__Exercise directions__. For this exercise, return the line containing "2. **Create a" and every line after it through the end of the records below, without alteration.

__Given entries__.
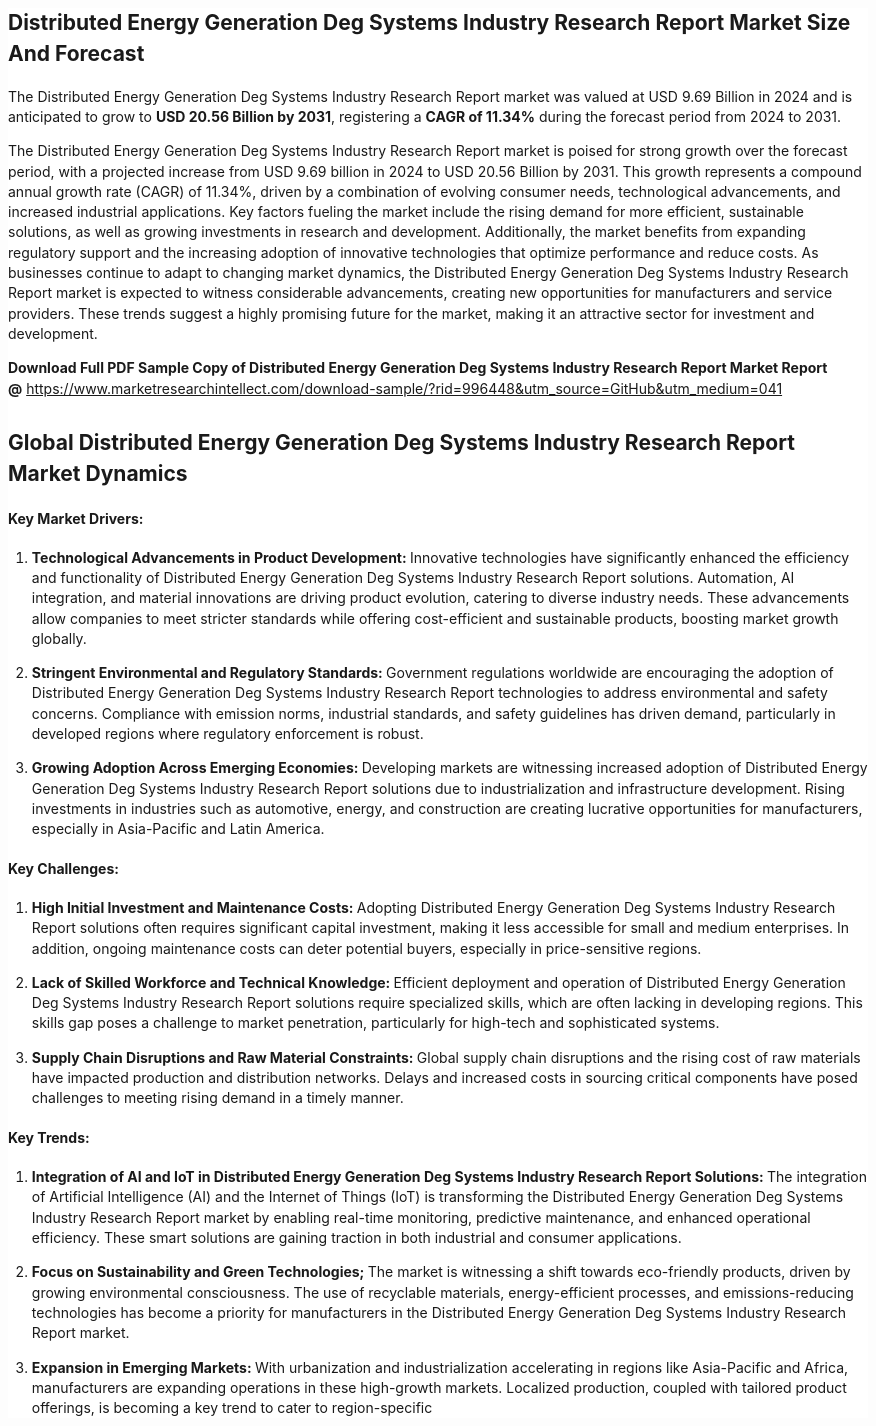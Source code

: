 <h2>Distributed Energy Generation Deg Systems Industry Research Report Market Size And Forecast</h2><p>The Distributed Energy Generation Deg Systems Industry Research Report market was valued at USD 9.69 Billion in 2024 and is anticipated to grow to <strong>USD 20.56 Billion by 2031</strong>, registering a <strong>CAGR of 11.34%</strong> during the forecast period from 2024 to 2031.</p><p>The Distributed Energy Generation Deg Systems Industry Research Report market is poised for strong growth over the forecast period, with a projected increase from USD 9.69 billion in 2024 to USD 20.56 Billion by 2031. This growth represents a compound annual growth rate (CAGR) of 11.34%, driven by a combination of evolving consumer needs, technological advancements, and increased industrial applications. Key factors fueling the market include the rising demand for more efficient, sustainable solutions, as well as growing investments in research and development. Additionally, the market benefits from expanding regulatory support and the increasing adoption of innovative technologies that optimize performance and reduce costs. As businesses continue to adapt to changing market dynamics, the Distributed Energy Generation Deg Systems Industry Research Report market is expected to witness considerable advancements, creating new opportunities for manufacturers and service providers. These trends suggest a highly promising future for the market, making it an attractive sector for investment and development.</p><p><strong>Download Full PDF Sample Copy of Distributed Energy Generation Deg Systems Industry Research Report Market Report @</strong>&nbsp;<a href="https://www.marketresearchintellect.com/download-sample/?rid=996448&amp;utm_source=GitHub&amp;utm_medium=041">https://www.marketresearchintellect.com/download-sample/?rid=996448&amp;utm_source=GitHub&amp;utm_medium=041</a></p><h2>Global Distributed Energy Generation Deg Systems Industry Research Report Market Dynamics</h2><h4><strong>Key Market Drivers:</strong></h4><ol><li><p><strong>Technological Advancements in Product Development:&nbsp;</strong>Innovative technologies have significantly enhanced the efficiency and functionality of Distributed Energy Generation Deg Systems Industry Research Report solutions. Automation, AI integration, and material innovations are driving product evolution, catering to diverse industry needs. These advancements allow companies to meet stricter standards while offering cost-efficient and sustainable products, boosting market growth globally.</p></li><li><p><strong>Stringent Environmental and Regulatory Standards:&nbsp;</strong>Government regulations worldwide are encouraging the adoption of Distributed Energy Generation Deg Systems Industry Research Report technologies to address environmental and safety concerns. Compliance with emission norms, industrial standards, and safety guidelines has driven demand, particularly in developed regions where regulatory enforcement is robust.</p></li><li><p><strong>Growing Adoption Across Emerging Economies:&nbsp;</strong>Developing markets are witnessing increased adoption of Distributed Energy Generation Deg Systems Industry Research Report solutions due to industrialization and infrastructure development. Rising investments in industries such as automotive, energy, and construction are creating lucrative opportunities for manufacturers, especially in Asia-Pacific and Latin America.</p></li></ol><h4><strong>Key Challenges:</strong></h4><ol><li><p><strong>High Initial Investment and Maintenance Costs:&nbsp;</strong>Adopting Distributed Energy Generation Deg Systems Industry Research Report solutions often requires significant capital investment, making it less accessible for small and medium enterprises. In addition, ongoing maintenance costs can deter potential buyers, especially in price-sensitive regions.</p></li><li><p><strong>Lack of Skilled Workforce and Technical Knowledge:&nbsp;</strong>Efficient deployment and operation of Distributed Energy Generation Deg Systems Industry Research Report solutions require specialized skills, which are often lacking in developing regions. This skills gap poses a challenge to market penetration, particularly for high-tech and sophisticated systems.</p></li><li><p><strong>Supply Chain Disruptions and Raw Material Constraints:&nbsp;</strong>Global supply chain disruptions and the rising cost of raw materials have impacted production and distribution networks. Delays and increased costs in sourcing critical components have posed challenges to meeting rising demand in a timely manner.</p></li></ol><h4><strong>Key Trends:</strong></h4><ol><li><p><strong>Integration of AI and IoT in Distributed Energy Generation Deg Systems Industry Research Report Solutions:&nbsp;</strong>The integration of Artificial Intelligence (AI) and the Internet of Things (IoT) is transforming the Distributed Energy Generation Deg Systems Industry Research Report market by enabling real-time monitoring, predictive maintenance, and enhanced operational efficiency. These smart solutions are gaining traction in both industrial and consumer applications.</p></li><li><p><strong>Focus on Sustainability and Green Technologies;&nbsp;</strong>The market is witnessing a shift towards eco-friendly products, driven by growing environmental consciousness. The use of recyclable materials, energy-efficient processes, and emissions-reducing technologies has become a priority for manufacturers in the Distributed Energy Generation Deg Systems Industry Research Report market.</p></li><li><p><strong>Expansion in Emerging Markets:&nbsp;</strong>With urbanization and industrialization accelerating in regions like Asia-Pacific and Africa, manufacturers are expanding operations in these high-growth markets. Localized production, coupled with tailored product offerings, is becoming a key trend to cater to region-specific
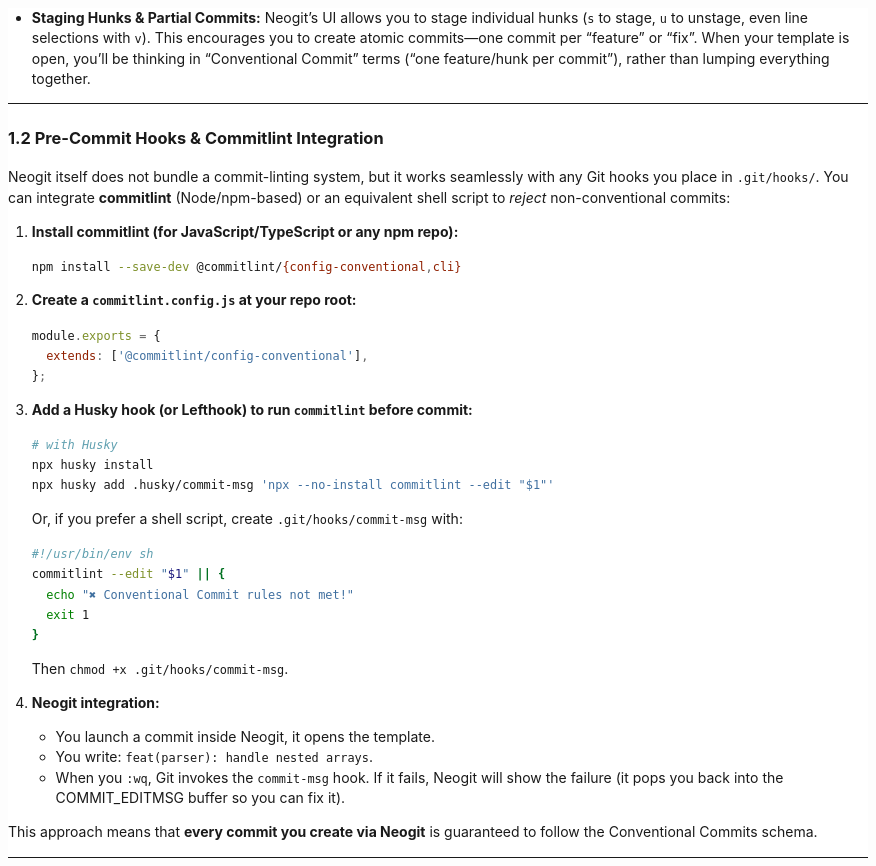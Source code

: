 * **Staging Hunks & Partial Commits:**
  Neogit’s UI allows you to stage individual hunks (`s` to stage, `u` to unstage, even line selections with `v`). This encourages you to create atomic commits—one commit per “feature” or “fix”. When your template is open, you’ll be thinking in “Conventional Commit” terms (“one feature/hunk per commit”), rather than lumping everything together.

---

### 1.2  Pre-Commit Hooks & Commitlint Integration

Neogit itself does not bundle a commit-linting system, but it works seamlessly with any Git hooks you place in `.git/hooks/`. You can integrate **commitlint** (Node/npm-based) or an equivalent shell script to *reject* non-conventional commits:

1. **Install commitlint (for JavaScript/TypeScript or any npm repo):**

   ```bash
   npm install --save-dev @commitlint/{config-conventional,cli}
   ```

2. **Create a `commitlint.config.js` at your repo root:**

   ```js
   module.exports = {
     extends: ['@commitlint/config-conventional'],
   };
   ```

3. **Add a Husky hook (or Lefthook) to run `commitlint` before commit:**

   ```bash
   # with Husky
   npx husky install
   npx husky add .husky/commit-msg 'npx --no-install commitlint --edit "$1"'
   ```

   Or, if you prefer a shell script, create `.git/hooks/commit-msg` with:

   ```bash
   #!/usr/bin/env sh
   commitlint --edit "$1" || {
     echo "✖ Conventional Commit rules not met!"
     exit 1
   }
   ```

   Then `chmod +x .git/hooks/commit-msg`.

4. **Neogit integration:**

   * You launch a commit inside Neogit, it opens the template.
   * You write: `feat(parser): handle nested arrays`.
   * When you `:wq`, Git invokes the `commit-msg` hook. If it fails, Neogit will show the failure (it pops you back into the COMMIT\_EDITMSG buffer so you can fix it).

This approach means that **every commit you create via Neogit** is guaranteed to follow the Conventional Commits schema.

---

__Result of this task__.
2. **Create a `commitlint.config.js` at your repo root:**

   ```js
   module.exports = {
     extends: ['@commitlint/config-conventional'],
   };
   ```

3. **Add a Husky hook (or Lefthook) to run `commitlint` before commit:**

   ```bash
   # with Husky
   npx husky install
   npx husky add .husky/commit-msg 'npx --no-install commitlint --edit "$1"'
   ```

   Or, if you prefer a shell script, create `.git/hooks/commit-msg` with:

   ```bash
   #!/usr/bin/env sh
   commitlint --edit "$1" || {
     echo "✖ Conventional Commit rules not met!"
     exit 1
   }
   ```

   Then `chmod +x .git/hooks/commit-msg`.

4. **Neogit integration:**

   * You launch a commit inside Neogit, it opens the template.
   * You write: `feat(parser): handle nested arrays`.
   * When you `:wq`, Git invokes the `commit-msg` hook. If it fails, Neogit will show the failure (it pops you back into the COMMIT\_EDITMSG buffer so you can fix it).

This approach means that **every commit you create via Neogit** is guaranteed to follow the Conventional Commits schema.

---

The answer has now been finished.